November 13, 2011 / 9:06 AM / 7 years ago

UPDATE 4-Iraqi Kurdistan confirms Exxon oil deal-minister

* Iraq says deal could jeopardise Exxon’s Qurna contract

* Kurdish exports to rise next year

* Salih says new oil law to go to parliament by year-end

By Serena Chaudhry

ARBIL, Iraq, Nov 13 (Reuters) - Iraq’s Kurdish region has signed an exploration deal with Exxon Mobil, a Kurdish official said on Sunday, confirming a deal that Iraq has said could jeopardise the U.S. oil giant’s southern oilfield contract.

Natural Resources Minister Ashti Hawrami said the Kurdistan Regional Government (KRG) signed a contract with Exxon in mid-October for six exploration blocks in the semi-autonomous region.

Iraq’s central government, which has long-running disputes with the Kurdish region over oil and land, has said Baghdad would consider a deal between Exxon and the KRG illegal and a violation of the company’s contract to develop Iraq’s 8.7-billion-barrel West Qurna Phase One oilfield in the south.

“It is a binding contract,” Hawrami said at an oil and gas conference in the Kurdish capital, Arbil. “It was signed completely on the 18th of October 2011.”

It was the first official confirmation from the KRG. Exxon has yet to comment on the deal.

Iraqi Kurdistan has enjoyed more stability and security in recent years than the rest of Iraq, which is struggling with stubborn violence from insurgents and militias more than eight years after the U.S. invasion that toppled Saddam Hussein.

The KRG has signed contracts with a number of smaller foreign firms to develop oilfields in the region, but the contract with Exxon would be its first with a global oil major.
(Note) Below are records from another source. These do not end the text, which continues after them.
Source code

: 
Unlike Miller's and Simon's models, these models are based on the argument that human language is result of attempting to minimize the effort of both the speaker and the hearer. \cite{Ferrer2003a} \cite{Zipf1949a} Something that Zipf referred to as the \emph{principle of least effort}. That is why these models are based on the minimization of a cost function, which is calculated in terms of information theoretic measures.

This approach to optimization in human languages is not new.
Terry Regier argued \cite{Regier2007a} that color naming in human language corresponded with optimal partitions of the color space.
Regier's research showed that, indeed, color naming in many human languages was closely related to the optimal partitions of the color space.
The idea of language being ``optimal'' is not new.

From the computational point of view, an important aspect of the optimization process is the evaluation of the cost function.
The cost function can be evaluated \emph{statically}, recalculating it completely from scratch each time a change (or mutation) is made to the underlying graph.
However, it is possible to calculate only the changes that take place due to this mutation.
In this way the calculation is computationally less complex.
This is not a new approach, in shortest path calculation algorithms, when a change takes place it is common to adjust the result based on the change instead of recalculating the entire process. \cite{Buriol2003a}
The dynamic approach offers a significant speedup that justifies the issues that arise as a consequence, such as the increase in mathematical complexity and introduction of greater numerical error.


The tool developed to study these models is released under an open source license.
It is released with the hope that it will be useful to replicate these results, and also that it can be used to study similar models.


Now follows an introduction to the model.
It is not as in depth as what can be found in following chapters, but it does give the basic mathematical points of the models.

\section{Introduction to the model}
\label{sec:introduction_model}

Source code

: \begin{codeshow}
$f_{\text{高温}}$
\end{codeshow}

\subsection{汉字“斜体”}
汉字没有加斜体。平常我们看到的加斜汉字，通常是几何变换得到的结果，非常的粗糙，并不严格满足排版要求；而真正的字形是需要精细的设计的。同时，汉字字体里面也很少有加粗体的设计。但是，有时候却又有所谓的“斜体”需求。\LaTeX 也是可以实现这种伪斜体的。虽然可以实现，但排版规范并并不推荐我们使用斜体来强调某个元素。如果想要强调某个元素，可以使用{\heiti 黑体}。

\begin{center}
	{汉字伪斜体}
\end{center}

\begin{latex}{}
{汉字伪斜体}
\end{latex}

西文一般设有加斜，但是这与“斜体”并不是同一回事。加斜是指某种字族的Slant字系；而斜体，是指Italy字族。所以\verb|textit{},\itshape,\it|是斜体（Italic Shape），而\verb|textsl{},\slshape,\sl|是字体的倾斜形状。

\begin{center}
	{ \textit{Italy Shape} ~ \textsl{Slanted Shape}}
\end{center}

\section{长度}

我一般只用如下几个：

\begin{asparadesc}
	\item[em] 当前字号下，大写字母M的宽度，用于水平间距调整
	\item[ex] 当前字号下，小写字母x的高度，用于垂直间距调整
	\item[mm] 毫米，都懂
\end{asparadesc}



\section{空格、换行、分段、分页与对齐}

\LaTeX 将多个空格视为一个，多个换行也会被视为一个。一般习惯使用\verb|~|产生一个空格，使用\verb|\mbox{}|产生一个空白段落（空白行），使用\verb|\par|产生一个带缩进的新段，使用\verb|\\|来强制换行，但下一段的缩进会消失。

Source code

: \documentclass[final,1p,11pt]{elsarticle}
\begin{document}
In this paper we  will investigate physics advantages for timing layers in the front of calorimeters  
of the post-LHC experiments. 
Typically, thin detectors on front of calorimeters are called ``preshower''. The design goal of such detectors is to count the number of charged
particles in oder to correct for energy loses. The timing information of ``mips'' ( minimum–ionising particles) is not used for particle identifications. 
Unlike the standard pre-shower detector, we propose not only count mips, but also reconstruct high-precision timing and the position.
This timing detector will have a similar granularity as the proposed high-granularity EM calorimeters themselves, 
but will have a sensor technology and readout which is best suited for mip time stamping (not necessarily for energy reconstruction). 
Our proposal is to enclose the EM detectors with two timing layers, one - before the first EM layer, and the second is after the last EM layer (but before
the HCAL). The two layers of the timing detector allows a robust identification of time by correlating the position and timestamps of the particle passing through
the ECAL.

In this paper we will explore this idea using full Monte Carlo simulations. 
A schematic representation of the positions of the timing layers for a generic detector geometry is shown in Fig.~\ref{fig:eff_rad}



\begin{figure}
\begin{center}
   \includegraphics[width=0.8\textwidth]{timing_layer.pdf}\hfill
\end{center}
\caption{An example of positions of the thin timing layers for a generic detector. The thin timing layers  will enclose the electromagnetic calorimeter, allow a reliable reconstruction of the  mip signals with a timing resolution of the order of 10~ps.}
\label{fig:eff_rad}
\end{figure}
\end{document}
Baghdad disputes the validity of the contracts, saying it has the right to control development of the world’s fourth largest oil reserves.

Abdul-Mahdy al-Ameedi, the director of the Iraqi oil ministry’s contracts and licensing directorate, said on Friday the government had sent three letters to Exxon Mobil warning that any deal with the KRG would be considered illegal.

Ameedi said such a deal could result in the termination of Exxon’s contract to develop West Qurna Phase One field, a deal Exxon and partner Royal Dutch Shell clinched in 2009.

In June, Deputy Prime Minister Hussain al-Shahristani said West Qurna Phase One production had hit 350,000 barrels per day and was expected to reach 400,000 bpd by year-end.

A statement on Exxon from Shahristani’s office on Saturday said Iraq would deal with any company that violates its laws “in the same way that we dealt with similar companies previously”.

Iraq announced in September that it would bar U.S. oil firm Hess Corp from competing in its fourth energy auction, scheduled for next year, because the company signed deals with the Kurdish region.

But analysts said Exxon’s participation in the southern deal may be too important for the central government to carry out any threats over the Kurdistan deal.

“Baghdad’s threat to Exxon Mobil is just that, a threat. Baghdad will not cancel the company’s contract in southern Iraq because Exxon Mobil is not a small company and it knows the consequences of every step,” said Ali Hussain Balou, former head of the oil and gas committee in parliament and now an analyst.

AMBITIOUS PLANS

The fields include one in Arbat, another field north of Arbat, one near the Marathon bloc, and three others in Al-Qhosh, Khanki and Perimam, according to a senior Kurdish oil ministry official.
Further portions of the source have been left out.